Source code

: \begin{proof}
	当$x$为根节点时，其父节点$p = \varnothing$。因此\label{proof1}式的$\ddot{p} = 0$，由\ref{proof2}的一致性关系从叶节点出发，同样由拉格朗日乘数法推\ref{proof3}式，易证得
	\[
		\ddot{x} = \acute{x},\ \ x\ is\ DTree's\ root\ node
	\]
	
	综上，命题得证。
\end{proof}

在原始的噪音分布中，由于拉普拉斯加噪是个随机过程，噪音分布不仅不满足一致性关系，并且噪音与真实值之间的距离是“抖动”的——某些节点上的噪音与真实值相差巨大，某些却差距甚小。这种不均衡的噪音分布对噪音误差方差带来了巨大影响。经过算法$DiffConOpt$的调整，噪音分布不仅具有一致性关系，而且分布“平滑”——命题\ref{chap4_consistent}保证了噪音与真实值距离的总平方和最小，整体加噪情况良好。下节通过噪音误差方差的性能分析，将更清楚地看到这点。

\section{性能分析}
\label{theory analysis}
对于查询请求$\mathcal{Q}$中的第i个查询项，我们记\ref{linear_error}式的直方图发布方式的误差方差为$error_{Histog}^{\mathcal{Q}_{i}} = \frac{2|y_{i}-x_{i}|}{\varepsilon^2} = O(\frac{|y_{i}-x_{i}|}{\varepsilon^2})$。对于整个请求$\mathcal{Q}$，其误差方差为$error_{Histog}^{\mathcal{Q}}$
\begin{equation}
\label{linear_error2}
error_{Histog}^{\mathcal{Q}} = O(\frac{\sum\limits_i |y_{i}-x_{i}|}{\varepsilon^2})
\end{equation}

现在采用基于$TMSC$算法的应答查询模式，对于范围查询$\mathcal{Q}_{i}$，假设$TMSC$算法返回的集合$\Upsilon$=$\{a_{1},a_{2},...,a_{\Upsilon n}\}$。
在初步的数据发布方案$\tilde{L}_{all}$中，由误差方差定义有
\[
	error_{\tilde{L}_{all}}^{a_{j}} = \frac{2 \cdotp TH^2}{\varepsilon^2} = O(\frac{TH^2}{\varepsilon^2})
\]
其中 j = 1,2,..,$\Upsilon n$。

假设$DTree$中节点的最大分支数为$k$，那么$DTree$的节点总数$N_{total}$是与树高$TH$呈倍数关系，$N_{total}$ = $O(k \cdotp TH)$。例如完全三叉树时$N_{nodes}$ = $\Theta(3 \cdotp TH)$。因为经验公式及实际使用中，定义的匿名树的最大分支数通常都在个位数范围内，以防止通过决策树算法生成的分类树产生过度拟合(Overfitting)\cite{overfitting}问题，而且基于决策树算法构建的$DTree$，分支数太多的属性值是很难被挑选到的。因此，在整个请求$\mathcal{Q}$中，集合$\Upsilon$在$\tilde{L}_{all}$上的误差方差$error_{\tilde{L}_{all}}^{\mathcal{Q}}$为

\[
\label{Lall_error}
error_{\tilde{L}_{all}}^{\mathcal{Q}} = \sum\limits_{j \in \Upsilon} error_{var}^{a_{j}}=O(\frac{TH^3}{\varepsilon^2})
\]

▶ Instructions to follow:
For each line in the data above that contains the string "tilde", extract the line.

▶ Solution:
在初步的数据发布方案$\tilde{L}_{all}$中，由误差方差定义有
	error_{\tilde{L}_{all}}^{a_{j}} = \frac{2 \cdotp TH^2}{\varepsilon^2} = O(\frac{TH^2}{\varepsilon^2})
假设$DTree$中节点的最大分支数为$k$，那么$DTree$的节点总数$N_{total}$是与树高$TH$呈倍数关系，$N_{total}$ = $O(k \cdotp TH)$。例如完全三叉树时$N_{nodes}$ = $\Theta(3 \cdotp TH)$。因为经验公式及实际使用中，定义的匿名树的最大分支数通常都在个位数范围内，以防止通过决策树算法生成的分类树产生过度拟合(Overfitting)\cite{overfitting}问题，而且基于决策树算法构建的$DTree$，分支数太多的属性值是很难被挑选到的。因此，在整个请求$\mathcal{Q}$中，集合$\Upsilon$在$\tilde{L}_{all}$上的误差方差$error_{\tilde{L}_{all}}^{\mathcal{Q}}$为
error_{\tilde{L}_{all}}^{\mathcal{Q}} = \sum\limits_{j \in \Upsilon} error_{var}^{a_{j}}=O(\frac{TH^3}{\varepsilon^2})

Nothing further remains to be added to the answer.